Después de diez días en Salamanca (España), más de cien facilitadores de procesos de discernimiento común, entre ellos el P. José Luis Gordillo SJ, Delegado del Sector Pastoral de los Jesuitas del Perú, concluyeron la reunión inaugural «Iluminar el Camino» ( Ignite the way), encuentro que responde a la primera etapa del proyecto de 3 años propuesto por el P. General de la Compañía de Jesús para contribuir al proceso de sinodalidad en la Iglesia.
Del 23 de noviembre al 3 de diciembre, los participantes – jesuitas, sacerdotes diocesanos, religiosas y laicos de todo el mundo – expertos que ya lideran procesos de discernimiento y que tienen experiencia en facilitación, se encontraron para compartir su experiencia y modos de proceder, con la finalidad de organizar programas de formación en sus respectivas regiones.
«Estos días han representado una significativa experiencia de aprendizaje compartido», afirmó el P. John Dardis SJ, coordinador del evento. Se ha logrado identificar, desde las diferentes perspectivas eclesiales y culturales, puntos en común en el enfoque hacia los procesos de discernimiento que los acompañan.
La reunión alcanzó su objetivo principal: identificar los elementos esenciales para un currículo que pueda ajustarse a diversos contextos culturales. Los participantes analizaron estudios de caso que abarcaban desde el discernimiento con jóvenes hasta la facilitación de Sínodos diocesanos, pasando por asistir a las congregaciones religiosas en la identificación de prioridades futuras y acompañar a las comunidades parroquiales en decisiones relevantes.
La humildad y la generosidad de espíritu en todos los miembros, así como los vínculos forjados en las prácticas del discernimiento en común, han sido los momentos más significativos de este período de aprendizaje. Estos nos ayudan a contemplar el futuro de la Iglesia y de la Compañía en diversos contextos, como un organismo que reconoce los obstáculos en la misión, el discernimiento y la planificación, y que busca reorientar su búsqueda de la voluntad de Dios.

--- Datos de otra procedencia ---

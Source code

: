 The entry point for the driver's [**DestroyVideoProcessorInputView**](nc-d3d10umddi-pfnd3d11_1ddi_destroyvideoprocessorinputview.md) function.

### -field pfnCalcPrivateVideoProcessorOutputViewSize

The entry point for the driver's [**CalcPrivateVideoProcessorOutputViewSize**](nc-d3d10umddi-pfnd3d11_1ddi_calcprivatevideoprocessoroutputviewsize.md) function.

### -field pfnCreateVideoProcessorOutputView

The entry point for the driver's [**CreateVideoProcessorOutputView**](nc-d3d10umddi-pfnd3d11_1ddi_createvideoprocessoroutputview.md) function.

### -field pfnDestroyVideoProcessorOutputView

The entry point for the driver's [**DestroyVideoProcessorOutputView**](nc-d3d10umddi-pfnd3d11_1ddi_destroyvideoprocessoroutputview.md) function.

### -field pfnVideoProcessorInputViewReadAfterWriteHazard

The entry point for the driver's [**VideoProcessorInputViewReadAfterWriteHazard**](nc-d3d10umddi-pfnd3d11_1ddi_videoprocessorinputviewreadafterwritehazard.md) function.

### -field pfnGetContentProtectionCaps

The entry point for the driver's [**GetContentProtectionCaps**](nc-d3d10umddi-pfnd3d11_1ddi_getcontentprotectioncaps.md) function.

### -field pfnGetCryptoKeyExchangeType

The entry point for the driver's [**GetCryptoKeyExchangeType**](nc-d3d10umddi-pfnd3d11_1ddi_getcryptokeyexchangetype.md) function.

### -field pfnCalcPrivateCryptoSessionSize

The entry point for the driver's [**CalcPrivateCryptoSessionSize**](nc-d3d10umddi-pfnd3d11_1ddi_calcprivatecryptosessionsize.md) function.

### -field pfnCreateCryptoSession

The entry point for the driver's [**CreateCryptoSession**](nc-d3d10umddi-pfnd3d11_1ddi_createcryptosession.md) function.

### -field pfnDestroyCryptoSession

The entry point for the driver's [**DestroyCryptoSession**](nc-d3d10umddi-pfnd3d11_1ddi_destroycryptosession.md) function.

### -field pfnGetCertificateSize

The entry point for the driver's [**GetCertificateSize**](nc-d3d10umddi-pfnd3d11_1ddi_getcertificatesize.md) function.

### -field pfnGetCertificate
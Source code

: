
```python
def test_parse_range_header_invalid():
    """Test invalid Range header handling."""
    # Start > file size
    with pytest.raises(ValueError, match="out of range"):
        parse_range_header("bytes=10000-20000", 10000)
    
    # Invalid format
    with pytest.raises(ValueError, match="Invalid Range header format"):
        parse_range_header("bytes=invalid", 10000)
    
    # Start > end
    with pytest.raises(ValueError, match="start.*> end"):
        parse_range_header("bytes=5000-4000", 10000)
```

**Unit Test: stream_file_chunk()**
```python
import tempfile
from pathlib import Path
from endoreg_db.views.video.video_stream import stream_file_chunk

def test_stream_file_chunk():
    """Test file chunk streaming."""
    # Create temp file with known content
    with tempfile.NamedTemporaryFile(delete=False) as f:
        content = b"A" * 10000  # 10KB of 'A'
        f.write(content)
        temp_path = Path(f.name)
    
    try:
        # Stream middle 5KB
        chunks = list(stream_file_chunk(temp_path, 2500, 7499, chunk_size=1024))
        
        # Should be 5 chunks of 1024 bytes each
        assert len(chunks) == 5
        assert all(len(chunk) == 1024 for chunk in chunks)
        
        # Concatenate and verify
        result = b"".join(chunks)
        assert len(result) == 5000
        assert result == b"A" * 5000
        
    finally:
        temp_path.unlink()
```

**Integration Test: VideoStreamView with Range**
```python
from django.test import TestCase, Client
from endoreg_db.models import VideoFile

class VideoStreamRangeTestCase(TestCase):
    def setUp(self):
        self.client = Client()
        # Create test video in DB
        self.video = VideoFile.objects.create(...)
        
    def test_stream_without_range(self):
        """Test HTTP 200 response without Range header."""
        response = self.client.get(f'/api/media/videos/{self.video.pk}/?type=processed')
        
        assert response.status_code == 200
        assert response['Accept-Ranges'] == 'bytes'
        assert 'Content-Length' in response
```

“La riqueza de este enfoque reside en su carácter verdaderamente sinodal”, señaló el P. Roy Ragas SJ, de Filipinas, en la región de Asia-Pacífico. No se está estableciendo un modelo único desde la autoridad central. Por el contrario, se reconoce la variedad de contextos y se puede asistir a las personas en la identificación de las necesidades de sus iglesias y comunidades.
El P. General Arturo Sosa SJ, quien propuso esta iniciativa de tres años, destacó que constituye una contribución de la Compañía de Jesús al proceso sinodal de la Iglesia. En su mensaje dirigido a los participantes, manifestó que el discernimiento en común no es una técnica que deba ser dominada, es una práctica espiritual que demanda una formación del corazón. Estos facilitadores asistirán a las comunidades en el proceso de aprender a escuchar en conjunto — entre ellas y con el Espíritu — en un momento en el que dicha escucha resulta sumamente imprescindible.
De cara al futuro, el proyecto anticipa un crecimiento y desarrollo continuo. A medida que los equipos regionales adquieren experiencia durante 2026 y 2027, surgirán patrones que indiquen dónde las necesidades específicas son más apremiantes: ya sea en la capacitación, el trabajo con congregaciones religiosas o el respaldo en instituciones educativas y sociales.
Ahora nos quedan desafíos como región latinoamericana y del Caribe. A lo largo del 2026, los equipos regionales comenzarán a organizar programas de formación adaptados a las necesidades y contextos locales. La delegación de la Conferencia de Provinciales de América Latina y el Caribe -CPAL tiene una misión fundamental desde ahora.
Esta experiencia contribuirá a definir la evolución constante de la iniciativa, incluyendo, potencialmente, la identificación de centros regionales que puedan actuar como sedes para actividades de capacitación más especializadas. Contamos con las oraciones y el apoyo de todos para esta noble misión.